At last September's meetings, the Development Committee asked its staff to begin drafting a paper, for consideration at this year's spring meeting, outlining possible ways of expanding the voice of developing nations. The paper, released to the press by the Development Committee this weekend, offers little, suggesting that better representation is not a priority partly because the poverty reduction strategy papers that developing nations must prepare before qualifying for loans gives them a voice in Bank and Fund programs that affect their countries.
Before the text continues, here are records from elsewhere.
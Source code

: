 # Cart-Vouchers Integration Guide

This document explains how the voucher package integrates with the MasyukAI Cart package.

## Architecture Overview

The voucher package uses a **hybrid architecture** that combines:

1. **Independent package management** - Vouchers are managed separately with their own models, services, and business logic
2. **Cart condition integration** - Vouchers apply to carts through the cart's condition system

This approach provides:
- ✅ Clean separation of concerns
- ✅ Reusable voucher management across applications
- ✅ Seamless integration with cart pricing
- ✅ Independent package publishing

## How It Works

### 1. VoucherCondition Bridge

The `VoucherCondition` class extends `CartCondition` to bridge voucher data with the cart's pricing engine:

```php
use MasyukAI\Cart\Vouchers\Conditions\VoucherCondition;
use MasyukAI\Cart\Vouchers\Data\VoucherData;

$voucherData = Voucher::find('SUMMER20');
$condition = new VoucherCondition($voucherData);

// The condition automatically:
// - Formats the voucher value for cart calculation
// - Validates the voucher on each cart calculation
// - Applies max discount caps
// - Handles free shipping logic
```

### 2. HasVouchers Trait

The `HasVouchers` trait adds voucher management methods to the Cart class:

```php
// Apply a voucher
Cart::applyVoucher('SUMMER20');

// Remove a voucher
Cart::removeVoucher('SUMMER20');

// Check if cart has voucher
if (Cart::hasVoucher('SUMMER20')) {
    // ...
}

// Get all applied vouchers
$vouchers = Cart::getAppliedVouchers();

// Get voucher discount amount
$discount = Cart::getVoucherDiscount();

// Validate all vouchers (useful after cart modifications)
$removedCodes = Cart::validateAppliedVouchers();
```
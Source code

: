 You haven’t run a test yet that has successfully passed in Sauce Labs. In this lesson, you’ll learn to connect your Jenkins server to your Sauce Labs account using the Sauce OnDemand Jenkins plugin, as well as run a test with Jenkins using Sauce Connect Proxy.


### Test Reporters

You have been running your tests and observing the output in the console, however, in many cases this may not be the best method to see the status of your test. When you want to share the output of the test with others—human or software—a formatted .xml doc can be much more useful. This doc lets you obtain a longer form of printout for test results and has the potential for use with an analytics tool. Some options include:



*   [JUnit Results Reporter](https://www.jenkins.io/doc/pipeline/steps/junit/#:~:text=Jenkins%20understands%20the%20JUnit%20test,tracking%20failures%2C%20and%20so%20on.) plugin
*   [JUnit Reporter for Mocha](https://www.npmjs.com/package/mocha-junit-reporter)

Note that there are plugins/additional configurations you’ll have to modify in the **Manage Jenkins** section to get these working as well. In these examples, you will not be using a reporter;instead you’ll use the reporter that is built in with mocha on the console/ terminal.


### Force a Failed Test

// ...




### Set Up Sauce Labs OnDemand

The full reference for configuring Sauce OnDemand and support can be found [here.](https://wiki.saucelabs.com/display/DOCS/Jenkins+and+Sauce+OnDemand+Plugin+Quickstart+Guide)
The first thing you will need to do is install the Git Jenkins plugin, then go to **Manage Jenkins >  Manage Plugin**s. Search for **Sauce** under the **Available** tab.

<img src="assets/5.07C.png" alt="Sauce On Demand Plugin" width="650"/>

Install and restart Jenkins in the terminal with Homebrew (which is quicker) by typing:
In its very first section, the paper said it was proceeding with two basic assumptions: that the present constituency-based system of representation "has considerable advantages," and that there was "general acceptance" of "the principle underlying the distribution of quotas, shares and voting rights - that these should in large measure reflect the relative importance of member countries in the global economy."

The paper also contends that the two institutions are promoting "diversity in staffing" in an effort to better understand the concerns of developing nations. It is not clear from the paper at what level this increase in diversity is occurring although six new staff positions in the Executive Directors' offices for the two African constituencies at the Bank and Fund will be created.

There will also be "enhanced" training and capacity building, says Manuel, for people at the local level "who need to be more familiar with systems and processes."

"Its a very, very important first step," insists Manuel who says just having the issue on the agenda and keeping it on the agenda is significant. "It is the recognition that the poorest countries are the least best serviced because of the constituency arrangement. But it's a difficult process."

In the end, it's the shareholders who will make the decision. But "the problem," says Manuel, "is that shareholders don't like giving up [power]...Nobody wants to give up anything...The interests are all vested and, in many respects, conflicting."